[What you will do]: Your answer should be the exact lines of the data below from the one containing "- [[spectral decomposition]]" through the one containing "#### [[Differentiation and Integration]]"; please include nothing else.
*** Opening Task inputs ***
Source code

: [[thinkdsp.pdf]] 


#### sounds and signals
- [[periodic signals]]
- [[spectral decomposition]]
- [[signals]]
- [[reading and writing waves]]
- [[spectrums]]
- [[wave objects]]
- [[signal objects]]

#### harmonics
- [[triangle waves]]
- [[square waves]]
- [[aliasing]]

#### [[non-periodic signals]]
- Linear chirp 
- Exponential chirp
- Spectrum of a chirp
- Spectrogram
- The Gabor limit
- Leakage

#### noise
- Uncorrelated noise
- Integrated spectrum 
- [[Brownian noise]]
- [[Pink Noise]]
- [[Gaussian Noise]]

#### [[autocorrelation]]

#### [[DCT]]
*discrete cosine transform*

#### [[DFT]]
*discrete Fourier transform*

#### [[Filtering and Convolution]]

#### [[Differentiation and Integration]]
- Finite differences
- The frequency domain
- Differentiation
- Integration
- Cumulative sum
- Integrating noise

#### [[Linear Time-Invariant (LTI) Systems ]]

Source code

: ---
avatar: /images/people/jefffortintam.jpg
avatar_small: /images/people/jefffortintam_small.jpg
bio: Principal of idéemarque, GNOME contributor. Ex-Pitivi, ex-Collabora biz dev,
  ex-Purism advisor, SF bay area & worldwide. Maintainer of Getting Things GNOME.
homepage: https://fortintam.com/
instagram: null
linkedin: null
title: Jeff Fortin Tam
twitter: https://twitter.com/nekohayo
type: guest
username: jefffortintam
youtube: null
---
*** Closing Task inputs ***
*** Opening Task inputs ***
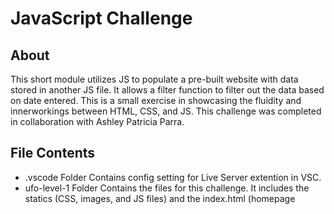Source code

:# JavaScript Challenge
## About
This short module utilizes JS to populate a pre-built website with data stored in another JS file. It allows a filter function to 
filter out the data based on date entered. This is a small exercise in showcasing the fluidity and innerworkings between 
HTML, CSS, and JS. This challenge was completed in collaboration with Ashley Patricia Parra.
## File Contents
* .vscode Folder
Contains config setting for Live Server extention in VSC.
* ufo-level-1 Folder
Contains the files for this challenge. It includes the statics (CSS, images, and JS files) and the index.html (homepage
*** Closing Task inputs ***
*** Opening Task inputs ***
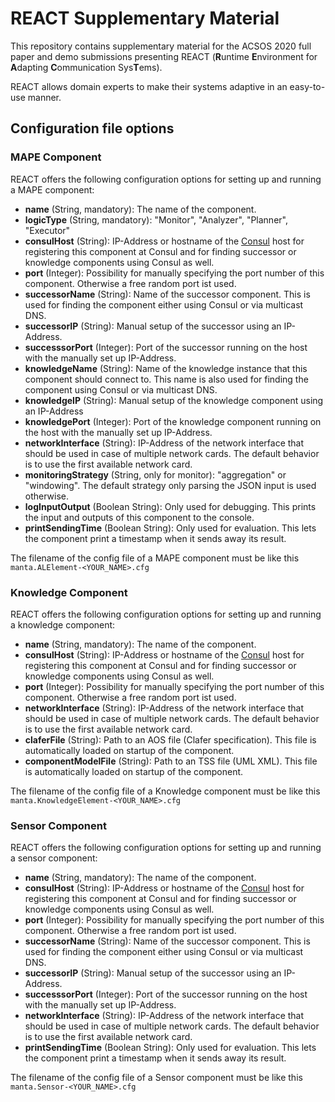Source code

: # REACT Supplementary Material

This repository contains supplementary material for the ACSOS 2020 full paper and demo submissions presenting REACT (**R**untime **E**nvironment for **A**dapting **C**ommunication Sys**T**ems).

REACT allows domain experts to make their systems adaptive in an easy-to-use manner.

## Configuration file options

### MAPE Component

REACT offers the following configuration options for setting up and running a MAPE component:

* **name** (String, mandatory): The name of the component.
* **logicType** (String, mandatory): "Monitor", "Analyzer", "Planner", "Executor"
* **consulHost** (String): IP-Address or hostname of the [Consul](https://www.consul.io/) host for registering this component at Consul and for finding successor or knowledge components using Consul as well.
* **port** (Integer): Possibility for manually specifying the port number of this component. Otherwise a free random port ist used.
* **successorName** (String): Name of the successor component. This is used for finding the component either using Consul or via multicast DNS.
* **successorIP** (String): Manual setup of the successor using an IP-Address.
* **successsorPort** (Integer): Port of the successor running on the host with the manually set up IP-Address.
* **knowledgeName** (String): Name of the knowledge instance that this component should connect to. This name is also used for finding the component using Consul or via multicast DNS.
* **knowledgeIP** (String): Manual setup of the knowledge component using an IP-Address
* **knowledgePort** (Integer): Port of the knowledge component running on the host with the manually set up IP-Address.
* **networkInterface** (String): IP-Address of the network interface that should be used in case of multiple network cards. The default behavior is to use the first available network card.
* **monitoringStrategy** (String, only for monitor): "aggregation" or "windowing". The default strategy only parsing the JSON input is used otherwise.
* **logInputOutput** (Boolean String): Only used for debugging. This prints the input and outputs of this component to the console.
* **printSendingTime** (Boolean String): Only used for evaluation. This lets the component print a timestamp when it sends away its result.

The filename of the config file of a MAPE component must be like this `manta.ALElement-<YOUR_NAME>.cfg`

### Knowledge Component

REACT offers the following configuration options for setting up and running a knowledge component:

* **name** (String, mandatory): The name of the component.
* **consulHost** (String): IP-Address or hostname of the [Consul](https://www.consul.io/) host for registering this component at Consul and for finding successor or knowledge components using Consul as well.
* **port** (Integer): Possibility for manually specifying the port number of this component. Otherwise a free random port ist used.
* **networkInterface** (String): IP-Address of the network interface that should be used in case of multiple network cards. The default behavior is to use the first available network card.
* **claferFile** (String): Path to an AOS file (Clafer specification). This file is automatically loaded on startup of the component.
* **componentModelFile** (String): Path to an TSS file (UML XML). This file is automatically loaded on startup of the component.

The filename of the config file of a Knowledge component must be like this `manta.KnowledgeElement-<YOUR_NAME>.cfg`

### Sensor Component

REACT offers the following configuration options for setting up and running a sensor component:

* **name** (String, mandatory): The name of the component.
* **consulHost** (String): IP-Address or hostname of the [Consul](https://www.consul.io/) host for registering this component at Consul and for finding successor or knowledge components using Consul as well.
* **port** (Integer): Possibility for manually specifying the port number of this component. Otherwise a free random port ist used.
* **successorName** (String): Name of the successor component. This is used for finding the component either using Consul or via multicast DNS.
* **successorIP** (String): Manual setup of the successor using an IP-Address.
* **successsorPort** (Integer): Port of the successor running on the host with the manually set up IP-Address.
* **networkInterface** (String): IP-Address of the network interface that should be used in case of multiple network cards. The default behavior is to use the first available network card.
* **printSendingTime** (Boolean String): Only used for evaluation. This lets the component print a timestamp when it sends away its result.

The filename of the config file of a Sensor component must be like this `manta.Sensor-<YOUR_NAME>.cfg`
*** Closing Task inputs ***
[Response]:
- [[spectral decomposition]]
- [[signals]]
- [[reading and writing waves]]
- [[spectrums]]
- [[wave objects]]
- [[signal objects]]

#### harmonics
- [[triangle waves]]
- [[square waves]]
- [[aliasing]]

#### [[non-periodic signals]]
- Linear chirp 
- Exponential chirp
- Spectrum of a chirp
- Spectrogram
- The Gabor limit
- Leakage

#### noise
- Uncorrelated noise
- Integrated spectrum 
- [[Brownian noise]]
- [[Pink Noise]]
- [[Gaussian Noise]]

#### [[autocorrelation]]

#### [[DCT]]
*discrete cosine transform*

#### [[DFT]]
*discrete Fourier transform*

#### [[Filtering and Convolution]]

#### [[Differentiation and Integration]]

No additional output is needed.